• Goal of the exercise
Go through the data and copy each line where the word "brillabouso" shows up.

• Information given
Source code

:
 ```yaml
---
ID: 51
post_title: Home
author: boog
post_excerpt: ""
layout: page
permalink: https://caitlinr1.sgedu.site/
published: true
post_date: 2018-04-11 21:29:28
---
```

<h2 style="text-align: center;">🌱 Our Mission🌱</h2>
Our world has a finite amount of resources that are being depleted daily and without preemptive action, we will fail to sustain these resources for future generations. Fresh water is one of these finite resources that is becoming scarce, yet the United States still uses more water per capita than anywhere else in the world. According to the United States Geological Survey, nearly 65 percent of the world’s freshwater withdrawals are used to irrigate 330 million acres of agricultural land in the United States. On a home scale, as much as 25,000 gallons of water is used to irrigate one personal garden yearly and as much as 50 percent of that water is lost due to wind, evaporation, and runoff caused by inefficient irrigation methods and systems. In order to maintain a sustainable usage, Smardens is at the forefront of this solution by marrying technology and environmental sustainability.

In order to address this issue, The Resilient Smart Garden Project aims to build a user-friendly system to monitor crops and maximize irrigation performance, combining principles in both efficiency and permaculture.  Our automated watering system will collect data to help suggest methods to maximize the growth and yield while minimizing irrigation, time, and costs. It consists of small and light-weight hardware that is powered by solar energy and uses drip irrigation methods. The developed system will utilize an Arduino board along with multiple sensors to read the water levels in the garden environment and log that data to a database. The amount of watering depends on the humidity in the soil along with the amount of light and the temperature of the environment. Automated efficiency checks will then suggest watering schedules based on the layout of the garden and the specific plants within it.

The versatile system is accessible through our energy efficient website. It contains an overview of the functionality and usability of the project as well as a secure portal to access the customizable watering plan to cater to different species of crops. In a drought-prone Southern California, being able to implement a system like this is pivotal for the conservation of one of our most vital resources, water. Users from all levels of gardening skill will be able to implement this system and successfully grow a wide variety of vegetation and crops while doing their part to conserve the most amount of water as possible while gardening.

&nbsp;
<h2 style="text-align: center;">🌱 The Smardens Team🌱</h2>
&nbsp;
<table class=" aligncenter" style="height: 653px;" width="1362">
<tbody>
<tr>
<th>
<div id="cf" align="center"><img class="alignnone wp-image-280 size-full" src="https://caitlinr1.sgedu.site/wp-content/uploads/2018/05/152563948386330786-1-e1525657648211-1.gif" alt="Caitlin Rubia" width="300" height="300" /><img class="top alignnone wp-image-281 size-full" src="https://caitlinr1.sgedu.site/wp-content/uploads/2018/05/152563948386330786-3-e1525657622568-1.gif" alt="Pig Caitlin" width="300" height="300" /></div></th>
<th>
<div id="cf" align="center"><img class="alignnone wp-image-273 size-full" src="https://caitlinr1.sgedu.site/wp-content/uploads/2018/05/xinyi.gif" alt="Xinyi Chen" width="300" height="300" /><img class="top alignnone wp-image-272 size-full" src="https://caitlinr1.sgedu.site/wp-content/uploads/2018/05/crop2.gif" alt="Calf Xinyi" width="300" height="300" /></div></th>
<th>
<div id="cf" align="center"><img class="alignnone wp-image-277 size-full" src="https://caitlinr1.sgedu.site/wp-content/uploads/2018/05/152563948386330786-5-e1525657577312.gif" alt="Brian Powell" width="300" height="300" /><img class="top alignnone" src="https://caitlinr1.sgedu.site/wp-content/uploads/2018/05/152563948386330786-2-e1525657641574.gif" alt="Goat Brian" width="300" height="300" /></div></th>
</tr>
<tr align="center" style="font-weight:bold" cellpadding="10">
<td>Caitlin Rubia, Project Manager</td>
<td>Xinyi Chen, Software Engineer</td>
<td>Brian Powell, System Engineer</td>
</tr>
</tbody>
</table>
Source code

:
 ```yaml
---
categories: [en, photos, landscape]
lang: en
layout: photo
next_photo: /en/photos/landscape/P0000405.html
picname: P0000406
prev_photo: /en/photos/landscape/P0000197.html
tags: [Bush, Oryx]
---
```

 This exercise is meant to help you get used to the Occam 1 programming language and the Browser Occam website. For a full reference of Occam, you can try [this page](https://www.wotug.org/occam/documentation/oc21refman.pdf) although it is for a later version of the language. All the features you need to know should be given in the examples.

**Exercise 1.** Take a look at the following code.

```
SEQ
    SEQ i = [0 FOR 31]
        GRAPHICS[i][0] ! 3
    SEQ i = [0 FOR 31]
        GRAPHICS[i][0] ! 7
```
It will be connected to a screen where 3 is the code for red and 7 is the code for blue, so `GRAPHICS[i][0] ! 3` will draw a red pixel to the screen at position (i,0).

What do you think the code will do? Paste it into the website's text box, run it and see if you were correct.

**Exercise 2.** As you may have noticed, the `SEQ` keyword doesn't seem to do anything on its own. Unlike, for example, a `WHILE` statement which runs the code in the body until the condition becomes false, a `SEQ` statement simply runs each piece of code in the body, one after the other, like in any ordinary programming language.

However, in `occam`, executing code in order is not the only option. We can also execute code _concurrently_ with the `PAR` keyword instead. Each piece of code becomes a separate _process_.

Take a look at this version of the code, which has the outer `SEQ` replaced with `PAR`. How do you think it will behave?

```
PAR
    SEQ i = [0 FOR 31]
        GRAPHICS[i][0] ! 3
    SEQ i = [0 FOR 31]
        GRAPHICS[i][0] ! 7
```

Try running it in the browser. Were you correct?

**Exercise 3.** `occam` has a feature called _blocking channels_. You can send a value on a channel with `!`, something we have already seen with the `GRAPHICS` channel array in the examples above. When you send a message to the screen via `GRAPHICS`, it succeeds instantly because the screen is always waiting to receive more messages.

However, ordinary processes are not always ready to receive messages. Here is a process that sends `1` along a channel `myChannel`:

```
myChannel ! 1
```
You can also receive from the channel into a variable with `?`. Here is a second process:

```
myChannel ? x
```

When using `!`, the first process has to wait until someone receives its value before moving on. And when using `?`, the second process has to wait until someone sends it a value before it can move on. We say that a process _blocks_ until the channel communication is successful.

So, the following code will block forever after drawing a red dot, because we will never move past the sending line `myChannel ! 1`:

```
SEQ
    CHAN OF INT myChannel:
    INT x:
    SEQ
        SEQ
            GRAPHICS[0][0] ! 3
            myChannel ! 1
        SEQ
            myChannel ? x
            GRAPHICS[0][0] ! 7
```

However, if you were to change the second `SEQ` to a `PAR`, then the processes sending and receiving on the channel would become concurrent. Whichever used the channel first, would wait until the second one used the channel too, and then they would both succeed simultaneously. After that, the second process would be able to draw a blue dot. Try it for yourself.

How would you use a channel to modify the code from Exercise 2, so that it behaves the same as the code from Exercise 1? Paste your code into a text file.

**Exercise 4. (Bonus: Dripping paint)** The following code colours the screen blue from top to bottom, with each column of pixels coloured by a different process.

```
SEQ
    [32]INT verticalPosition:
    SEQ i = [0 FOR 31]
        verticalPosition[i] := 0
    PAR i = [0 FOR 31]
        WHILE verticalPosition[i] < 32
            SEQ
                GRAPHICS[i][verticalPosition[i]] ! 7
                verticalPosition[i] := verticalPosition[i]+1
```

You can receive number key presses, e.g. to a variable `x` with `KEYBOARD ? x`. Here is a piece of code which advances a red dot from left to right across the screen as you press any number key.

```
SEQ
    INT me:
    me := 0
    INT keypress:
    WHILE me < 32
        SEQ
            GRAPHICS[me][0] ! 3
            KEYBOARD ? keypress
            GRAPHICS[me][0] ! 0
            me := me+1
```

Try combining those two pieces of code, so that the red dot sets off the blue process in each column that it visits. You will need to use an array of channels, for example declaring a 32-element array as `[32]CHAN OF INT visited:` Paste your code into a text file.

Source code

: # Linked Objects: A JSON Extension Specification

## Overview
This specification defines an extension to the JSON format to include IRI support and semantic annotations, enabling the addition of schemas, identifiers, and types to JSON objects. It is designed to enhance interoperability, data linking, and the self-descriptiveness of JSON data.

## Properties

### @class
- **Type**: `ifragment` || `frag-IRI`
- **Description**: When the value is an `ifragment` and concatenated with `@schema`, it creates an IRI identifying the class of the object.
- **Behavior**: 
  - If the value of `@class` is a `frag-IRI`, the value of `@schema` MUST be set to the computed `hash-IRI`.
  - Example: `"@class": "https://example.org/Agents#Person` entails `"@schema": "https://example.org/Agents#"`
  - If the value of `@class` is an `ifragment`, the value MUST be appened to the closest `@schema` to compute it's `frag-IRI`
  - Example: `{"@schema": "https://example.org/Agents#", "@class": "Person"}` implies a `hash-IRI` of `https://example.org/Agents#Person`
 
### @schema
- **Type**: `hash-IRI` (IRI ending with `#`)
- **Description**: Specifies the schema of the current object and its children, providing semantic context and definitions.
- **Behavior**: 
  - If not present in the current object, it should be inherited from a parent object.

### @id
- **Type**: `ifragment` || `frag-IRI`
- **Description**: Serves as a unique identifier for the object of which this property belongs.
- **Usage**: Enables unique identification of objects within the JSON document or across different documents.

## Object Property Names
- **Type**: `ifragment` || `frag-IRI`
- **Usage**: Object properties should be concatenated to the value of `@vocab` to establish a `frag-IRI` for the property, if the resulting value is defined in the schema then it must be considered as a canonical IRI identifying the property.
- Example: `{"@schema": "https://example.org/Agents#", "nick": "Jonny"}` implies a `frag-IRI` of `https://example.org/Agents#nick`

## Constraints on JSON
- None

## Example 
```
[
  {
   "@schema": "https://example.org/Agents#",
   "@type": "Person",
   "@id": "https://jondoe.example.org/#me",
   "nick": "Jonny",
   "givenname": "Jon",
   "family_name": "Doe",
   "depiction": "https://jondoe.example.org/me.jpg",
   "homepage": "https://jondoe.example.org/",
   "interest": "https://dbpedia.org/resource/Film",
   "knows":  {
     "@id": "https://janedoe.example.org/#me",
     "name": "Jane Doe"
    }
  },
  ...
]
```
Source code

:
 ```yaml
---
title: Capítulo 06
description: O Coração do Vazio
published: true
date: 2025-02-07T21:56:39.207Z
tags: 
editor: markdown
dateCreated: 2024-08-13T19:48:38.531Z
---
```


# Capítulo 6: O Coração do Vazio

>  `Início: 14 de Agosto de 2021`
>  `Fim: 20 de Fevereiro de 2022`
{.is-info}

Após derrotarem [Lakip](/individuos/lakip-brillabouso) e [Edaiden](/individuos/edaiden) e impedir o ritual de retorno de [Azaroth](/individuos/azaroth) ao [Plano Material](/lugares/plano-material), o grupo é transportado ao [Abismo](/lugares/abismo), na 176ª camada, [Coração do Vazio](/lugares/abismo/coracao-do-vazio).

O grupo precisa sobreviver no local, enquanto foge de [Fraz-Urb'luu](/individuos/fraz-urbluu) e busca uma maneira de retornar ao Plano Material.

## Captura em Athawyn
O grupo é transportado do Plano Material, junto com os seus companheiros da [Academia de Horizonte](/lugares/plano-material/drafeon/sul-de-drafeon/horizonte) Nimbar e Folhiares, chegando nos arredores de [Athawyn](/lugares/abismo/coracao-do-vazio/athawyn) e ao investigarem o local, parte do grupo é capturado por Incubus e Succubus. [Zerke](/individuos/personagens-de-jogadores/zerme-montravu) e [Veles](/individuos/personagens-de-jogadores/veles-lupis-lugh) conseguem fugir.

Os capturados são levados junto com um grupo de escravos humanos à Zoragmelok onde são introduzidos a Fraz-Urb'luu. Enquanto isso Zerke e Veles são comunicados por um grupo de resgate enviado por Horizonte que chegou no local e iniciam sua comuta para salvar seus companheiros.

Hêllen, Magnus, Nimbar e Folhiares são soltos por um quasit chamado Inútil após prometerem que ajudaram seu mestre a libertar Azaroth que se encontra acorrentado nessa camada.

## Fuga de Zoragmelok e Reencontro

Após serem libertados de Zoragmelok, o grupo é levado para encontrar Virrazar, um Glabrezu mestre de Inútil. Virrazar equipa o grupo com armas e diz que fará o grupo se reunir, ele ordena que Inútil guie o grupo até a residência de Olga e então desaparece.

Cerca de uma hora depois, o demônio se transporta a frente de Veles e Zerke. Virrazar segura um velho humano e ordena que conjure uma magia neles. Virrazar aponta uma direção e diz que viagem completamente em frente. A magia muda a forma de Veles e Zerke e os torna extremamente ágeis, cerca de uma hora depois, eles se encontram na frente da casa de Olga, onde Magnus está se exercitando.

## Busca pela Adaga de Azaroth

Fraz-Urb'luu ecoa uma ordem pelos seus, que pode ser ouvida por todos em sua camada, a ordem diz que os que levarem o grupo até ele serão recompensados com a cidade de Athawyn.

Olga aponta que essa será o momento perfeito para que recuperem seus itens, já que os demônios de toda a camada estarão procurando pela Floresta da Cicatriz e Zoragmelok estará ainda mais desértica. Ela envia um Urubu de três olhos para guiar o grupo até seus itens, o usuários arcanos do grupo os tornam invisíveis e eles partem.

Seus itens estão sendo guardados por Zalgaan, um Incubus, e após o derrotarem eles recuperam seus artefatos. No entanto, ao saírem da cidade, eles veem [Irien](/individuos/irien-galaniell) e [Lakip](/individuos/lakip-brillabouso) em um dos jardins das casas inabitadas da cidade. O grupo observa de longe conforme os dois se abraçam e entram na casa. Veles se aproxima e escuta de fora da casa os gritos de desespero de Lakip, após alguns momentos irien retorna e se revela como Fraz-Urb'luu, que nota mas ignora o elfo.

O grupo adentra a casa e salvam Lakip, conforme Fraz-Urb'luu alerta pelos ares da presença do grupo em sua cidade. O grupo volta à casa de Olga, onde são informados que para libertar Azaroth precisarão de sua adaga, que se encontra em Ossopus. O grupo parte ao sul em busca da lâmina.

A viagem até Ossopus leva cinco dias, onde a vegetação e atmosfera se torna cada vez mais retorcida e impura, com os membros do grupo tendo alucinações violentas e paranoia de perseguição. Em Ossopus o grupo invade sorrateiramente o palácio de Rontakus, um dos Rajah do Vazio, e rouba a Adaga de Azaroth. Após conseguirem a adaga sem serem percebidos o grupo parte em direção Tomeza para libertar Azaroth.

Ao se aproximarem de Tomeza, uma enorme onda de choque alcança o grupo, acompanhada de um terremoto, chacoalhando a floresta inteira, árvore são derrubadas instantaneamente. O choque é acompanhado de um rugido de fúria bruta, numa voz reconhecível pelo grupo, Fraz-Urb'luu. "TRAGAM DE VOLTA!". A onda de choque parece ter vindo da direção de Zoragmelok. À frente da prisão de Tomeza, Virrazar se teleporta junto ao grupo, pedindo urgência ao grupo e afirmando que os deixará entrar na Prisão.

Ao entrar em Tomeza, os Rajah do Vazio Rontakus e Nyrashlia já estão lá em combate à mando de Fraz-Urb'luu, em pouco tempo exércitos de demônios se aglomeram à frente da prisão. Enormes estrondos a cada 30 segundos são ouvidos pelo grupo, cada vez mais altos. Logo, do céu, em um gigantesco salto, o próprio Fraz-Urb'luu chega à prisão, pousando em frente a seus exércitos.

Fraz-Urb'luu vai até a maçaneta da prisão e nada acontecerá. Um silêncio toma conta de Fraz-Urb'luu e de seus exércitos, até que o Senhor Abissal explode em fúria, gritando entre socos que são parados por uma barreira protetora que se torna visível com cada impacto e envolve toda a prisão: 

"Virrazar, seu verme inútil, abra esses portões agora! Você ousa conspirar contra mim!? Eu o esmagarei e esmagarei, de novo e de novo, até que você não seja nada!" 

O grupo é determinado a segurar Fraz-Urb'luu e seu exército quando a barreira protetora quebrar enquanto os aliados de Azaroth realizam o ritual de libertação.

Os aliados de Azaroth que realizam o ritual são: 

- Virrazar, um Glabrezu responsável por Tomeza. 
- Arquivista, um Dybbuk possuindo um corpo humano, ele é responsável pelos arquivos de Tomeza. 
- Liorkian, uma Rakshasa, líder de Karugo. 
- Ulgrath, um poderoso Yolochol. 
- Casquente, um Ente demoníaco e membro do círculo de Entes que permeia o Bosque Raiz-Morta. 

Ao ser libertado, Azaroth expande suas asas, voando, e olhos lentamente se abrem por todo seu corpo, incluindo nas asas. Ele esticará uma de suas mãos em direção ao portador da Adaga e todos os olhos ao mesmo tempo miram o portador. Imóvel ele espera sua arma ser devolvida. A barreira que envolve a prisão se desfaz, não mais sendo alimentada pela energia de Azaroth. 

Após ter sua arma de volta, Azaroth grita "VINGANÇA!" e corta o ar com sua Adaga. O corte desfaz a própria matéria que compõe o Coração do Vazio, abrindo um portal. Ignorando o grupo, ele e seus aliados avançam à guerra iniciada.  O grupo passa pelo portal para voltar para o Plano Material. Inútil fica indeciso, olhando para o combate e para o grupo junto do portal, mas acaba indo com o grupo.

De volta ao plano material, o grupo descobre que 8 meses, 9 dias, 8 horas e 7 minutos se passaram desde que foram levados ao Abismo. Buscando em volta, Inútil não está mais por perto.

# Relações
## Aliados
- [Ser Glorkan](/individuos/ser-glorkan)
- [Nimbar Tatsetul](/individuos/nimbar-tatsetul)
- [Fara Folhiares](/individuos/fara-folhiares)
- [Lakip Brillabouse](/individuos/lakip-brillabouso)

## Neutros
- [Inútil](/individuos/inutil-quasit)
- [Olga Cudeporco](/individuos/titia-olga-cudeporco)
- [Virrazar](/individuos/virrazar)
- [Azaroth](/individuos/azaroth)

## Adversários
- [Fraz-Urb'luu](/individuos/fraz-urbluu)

• Answer section
Após derrotarem [Lakip](/individuos/lakip-brillabouso) e [Edaiden](/individuos/edaiden) e impedir o ritual de retorno de [Azaroth](/individuos/azaroth) ao [Plano Material](/lugares/plano-material), o grupo é transportado ao [Abismo](/lugares/abismo), na 176ª camada, [Coração do Vazio](/lugares/abismo/coracao-do-vazio).
Seus itens estão sendo guardados por Zalgaan, um Incubus, e após o derrotarem eles recuperam seus artefatos. No entanto, ao saírem da cidade, eles veem [Irien](/individuos/irien-galaniell) e [Lakip](/individuos/lakip-brillabouso) em um dos jardins das casas inabitadas da cidade. O grupo observa de longe conforme os dois se abraçam e entram na casa. Veles se aproxima e escuta de fora da casa os gritos de desespero de Lakip, após alguns momentos irien retorna e se revela como Fraz-Urb'luu, que nota mas ignora o elfo.
- [Lakip Brillabouse](/individuos/lakip-brillabouso)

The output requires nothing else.